The number needed is how many lines in these entries contain "honourable"; give it alone.
===== TASK INPUT
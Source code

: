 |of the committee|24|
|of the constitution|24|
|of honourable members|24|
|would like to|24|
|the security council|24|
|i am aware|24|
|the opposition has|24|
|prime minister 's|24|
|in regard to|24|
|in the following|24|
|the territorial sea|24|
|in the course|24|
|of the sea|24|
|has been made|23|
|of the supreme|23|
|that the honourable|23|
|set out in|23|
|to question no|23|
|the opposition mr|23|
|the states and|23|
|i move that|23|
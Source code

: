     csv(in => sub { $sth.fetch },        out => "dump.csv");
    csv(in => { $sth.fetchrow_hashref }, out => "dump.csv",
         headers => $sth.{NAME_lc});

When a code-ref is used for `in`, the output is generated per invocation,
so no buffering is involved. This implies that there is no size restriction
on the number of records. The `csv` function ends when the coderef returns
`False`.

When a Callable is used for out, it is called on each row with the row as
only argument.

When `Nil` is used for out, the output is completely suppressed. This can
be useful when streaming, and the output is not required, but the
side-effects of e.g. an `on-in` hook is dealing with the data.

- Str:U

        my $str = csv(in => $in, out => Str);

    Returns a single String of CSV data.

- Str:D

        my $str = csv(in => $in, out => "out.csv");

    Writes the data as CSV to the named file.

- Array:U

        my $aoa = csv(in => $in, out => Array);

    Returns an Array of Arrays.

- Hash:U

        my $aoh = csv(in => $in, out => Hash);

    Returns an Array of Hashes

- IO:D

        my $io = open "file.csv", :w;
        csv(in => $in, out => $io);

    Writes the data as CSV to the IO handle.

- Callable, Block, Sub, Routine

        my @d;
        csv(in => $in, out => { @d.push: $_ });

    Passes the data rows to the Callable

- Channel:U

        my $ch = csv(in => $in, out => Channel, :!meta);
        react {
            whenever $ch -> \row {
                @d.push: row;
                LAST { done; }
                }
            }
==========
ANSWER FOR THE TASK →
2